9.       NASSCOM task force considering corporate cyberattacks disclosure: The technology industry in India is working on a comprehensive cybersecurity plan, which includes asking companies to share information about online breaches and the methods employed to deal with them to help the larger community take better decisions about investing resources in cyber-attacks. Most of the corporates do not want to disclose that they got hacked but at-least a disclosure of actions that companies have taken to protect themselves, in terms of staffing, in terms of funding, in terms of action will help fix similar issues from recurring elsewhere. A similar decision was taken in 2012 but it never saw the light of the day. Last week, NASSCOM also discussed the need for India to become self-reliant in cybersecurity technologies and the need to have more trained professionals in the country engaged in cybersecurity.

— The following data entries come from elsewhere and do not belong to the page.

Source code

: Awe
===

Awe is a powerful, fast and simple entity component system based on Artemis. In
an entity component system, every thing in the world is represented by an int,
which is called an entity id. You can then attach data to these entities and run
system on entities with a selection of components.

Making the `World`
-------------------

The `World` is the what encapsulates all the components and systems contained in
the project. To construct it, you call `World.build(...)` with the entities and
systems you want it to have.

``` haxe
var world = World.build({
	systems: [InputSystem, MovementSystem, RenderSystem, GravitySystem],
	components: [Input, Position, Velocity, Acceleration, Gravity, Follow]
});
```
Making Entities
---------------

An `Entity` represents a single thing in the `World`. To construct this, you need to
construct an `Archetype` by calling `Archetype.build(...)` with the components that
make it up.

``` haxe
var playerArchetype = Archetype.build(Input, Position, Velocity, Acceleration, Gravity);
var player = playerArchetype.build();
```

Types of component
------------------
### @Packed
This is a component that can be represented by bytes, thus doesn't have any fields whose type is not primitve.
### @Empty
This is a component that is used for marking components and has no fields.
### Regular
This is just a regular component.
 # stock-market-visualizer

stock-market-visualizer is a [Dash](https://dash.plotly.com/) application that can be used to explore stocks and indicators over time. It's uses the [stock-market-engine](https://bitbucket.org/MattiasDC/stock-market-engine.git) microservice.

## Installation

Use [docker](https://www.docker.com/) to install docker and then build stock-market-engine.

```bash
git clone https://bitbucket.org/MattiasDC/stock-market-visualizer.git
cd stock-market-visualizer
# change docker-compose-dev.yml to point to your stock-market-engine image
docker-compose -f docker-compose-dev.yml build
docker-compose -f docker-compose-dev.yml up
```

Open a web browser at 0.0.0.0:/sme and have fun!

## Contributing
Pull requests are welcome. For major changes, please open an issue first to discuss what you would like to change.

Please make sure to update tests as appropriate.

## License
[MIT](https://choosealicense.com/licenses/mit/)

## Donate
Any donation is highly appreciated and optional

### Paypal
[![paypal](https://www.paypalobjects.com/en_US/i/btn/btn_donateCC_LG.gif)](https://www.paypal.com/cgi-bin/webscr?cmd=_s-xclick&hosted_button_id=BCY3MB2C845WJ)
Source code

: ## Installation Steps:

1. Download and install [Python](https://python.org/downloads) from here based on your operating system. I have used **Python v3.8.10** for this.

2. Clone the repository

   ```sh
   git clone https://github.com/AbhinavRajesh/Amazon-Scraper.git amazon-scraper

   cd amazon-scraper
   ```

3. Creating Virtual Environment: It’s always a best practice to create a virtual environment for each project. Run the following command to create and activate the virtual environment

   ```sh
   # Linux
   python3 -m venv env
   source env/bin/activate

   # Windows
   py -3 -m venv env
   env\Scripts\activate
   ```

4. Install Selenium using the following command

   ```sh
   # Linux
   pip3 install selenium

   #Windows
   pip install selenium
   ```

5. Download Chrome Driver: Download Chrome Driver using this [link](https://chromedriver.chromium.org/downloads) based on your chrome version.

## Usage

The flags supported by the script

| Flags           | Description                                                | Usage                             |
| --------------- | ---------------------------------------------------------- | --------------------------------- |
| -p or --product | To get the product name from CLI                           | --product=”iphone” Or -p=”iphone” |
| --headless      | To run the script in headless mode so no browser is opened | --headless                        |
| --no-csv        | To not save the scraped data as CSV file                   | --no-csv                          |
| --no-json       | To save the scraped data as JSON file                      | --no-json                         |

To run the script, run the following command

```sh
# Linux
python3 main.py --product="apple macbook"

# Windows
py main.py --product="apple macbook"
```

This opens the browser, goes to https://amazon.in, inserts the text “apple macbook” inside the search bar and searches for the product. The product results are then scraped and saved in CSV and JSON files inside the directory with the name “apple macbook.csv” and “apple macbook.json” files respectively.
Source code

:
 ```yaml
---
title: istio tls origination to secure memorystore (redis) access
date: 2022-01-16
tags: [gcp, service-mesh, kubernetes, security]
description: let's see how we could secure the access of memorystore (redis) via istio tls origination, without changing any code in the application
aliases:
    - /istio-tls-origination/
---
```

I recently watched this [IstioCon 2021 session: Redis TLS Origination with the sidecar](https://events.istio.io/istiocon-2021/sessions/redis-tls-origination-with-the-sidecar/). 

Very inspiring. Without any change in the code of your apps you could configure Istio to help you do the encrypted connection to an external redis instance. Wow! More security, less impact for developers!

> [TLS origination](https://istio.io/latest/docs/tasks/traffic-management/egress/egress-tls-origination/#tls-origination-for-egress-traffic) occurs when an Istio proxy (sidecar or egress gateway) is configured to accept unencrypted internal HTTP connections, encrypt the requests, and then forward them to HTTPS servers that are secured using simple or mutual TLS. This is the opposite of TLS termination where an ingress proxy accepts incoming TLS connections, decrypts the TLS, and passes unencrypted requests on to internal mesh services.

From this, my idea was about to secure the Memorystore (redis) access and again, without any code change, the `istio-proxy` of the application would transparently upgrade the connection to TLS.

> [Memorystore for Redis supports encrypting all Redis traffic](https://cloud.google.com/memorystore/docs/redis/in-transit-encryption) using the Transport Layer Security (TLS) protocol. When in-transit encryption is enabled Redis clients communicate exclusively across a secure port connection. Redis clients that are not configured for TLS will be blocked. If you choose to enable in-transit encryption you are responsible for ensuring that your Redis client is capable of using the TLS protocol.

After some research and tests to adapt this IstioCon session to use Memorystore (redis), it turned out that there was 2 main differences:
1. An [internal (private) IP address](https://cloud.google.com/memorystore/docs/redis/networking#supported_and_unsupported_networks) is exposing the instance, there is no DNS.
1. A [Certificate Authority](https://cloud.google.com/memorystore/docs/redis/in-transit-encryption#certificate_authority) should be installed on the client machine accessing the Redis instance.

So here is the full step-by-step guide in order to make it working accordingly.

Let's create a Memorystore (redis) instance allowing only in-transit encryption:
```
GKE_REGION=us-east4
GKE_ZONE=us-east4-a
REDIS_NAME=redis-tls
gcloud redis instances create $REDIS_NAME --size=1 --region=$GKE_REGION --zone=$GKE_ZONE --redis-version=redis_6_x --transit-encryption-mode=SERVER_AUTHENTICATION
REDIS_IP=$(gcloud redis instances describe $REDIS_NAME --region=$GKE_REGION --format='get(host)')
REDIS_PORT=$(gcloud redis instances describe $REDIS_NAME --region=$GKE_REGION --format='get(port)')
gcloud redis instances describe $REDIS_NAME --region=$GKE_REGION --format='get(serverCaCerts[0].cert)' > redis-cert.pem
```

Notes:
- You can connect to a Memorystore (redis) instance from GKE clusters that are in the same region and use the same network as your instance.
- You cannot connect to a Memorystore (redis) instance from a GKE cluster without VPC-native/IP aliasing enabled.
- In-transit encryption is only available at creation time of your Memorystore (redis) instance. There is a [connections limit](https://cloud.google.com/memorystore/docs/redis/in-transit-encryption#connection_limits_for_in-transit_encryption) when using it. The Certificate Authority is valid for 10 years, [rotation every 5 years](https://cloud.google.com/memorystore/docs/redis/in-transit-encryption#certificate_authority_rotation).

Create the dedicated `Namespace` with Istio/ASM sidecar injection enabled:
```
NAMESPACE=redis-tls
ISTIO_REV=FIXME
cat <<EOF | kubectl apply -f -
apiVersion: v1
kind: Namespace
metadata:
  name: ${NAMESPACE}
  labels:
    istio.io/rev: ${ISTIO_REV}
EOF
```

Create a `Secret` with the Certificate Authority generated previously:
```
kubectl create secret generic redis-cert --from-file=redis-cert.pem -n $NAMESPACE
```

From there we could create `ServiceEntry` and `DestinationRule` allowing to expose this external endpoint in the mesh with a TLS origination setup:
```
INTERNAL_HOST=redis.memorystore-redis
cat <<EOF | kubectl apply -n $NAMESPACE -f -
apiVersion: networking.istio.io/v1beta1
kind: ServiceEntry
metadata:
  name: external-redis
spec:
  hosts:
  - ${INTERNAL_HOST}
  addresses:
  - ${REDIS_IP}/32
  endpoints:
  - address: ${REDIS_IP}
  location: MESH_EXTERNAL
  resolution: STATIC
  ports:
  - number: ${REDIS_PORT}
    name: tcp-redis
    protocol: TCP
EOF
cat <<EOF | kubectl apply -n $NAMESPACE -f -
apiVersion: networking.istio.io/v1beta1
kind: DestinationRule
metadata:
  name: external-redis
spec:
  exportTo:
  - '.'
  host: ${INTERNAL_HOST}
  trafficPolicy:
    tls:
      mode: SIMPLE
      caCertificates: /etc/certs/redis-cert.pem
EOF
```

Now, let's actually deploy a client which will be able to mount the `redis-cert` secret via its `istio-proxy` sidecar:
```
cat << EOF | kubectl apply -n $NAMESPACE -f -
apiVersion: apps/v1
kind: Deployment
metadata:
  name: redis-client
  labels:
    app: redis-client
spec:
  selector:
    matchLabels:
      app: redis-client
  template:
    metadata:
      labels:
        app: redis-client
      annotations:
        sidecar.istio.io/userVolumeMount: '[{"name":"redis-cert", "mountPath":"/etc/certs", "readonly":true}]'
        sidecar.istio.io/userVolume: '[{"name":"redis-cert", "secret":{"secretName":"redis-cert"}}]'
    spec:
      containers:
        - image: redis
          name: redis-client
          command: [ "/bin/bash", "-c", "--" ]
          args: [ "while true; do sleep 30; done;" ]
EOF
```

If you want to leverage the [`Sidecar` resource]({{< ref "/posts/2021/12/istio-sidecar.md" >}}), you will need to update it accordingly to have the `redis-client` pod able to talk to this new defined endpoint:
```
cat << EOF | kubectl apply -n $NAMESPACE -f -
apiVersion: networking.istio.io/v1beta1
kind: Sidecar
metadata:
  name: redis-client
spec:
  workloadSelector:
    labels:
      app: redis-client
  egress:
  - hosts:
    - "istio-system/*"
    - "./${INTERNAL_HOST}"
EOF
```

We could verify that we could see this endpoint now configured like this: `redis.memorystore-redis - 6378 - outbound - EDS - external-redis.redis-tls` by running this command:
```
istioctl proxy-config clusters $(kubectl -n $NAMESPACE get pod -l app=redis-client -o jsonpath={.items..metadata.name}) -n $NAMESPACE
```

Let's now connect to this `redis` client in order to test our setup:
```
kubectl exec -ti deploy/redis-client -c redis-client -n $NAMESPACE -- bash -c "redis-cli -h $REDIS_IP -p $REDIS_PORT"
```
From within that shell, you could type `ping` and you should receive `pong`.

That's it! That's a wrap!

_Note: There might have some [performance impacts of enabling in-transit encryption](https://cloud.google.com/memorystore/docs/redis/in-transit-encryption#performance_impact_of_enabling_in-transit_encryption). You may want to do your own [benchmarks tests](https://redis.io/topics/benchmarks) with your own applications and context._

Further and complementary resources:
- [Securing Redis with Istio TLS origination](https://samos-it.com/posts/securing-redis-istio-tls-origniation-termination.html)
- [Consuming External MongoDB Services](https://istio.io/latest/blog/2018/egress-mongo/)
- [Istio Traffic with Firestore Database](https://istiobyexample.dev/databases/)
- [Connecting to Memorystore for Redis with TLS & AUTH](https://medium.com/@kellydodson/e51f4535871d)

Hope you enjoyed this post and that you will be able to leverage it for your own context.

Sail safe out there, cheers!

10.   Comcast customers targeted in sophisticated malvertising scheme: Comcast ISP customers need to watch out for a new malvertising campaign specifically designed to install ransomware on their machines or hook them through fake tech support. The ad in question is for a review site called SatTvPro[.]com (now down), which appeared on comcast Xfinity's search page and quietly loads the Nuclear exploit kit. Daily Motion, Daily Mail and Yahoo are the other such recent victims. Some Comcast customers would see an additional phishing website designed to look like the Xfinity portal, warning their system may have been breached. The message reads: "Comcast's security plugin has detected some suspicious activity from your IP address. Some Spyware may have caused a security breach at your network location. Call Toll Free 1-866-319-7176 for technical assistance. In this tech support scam - if visitors end up calling the number - the scammers could persuade victims to hand over their account details.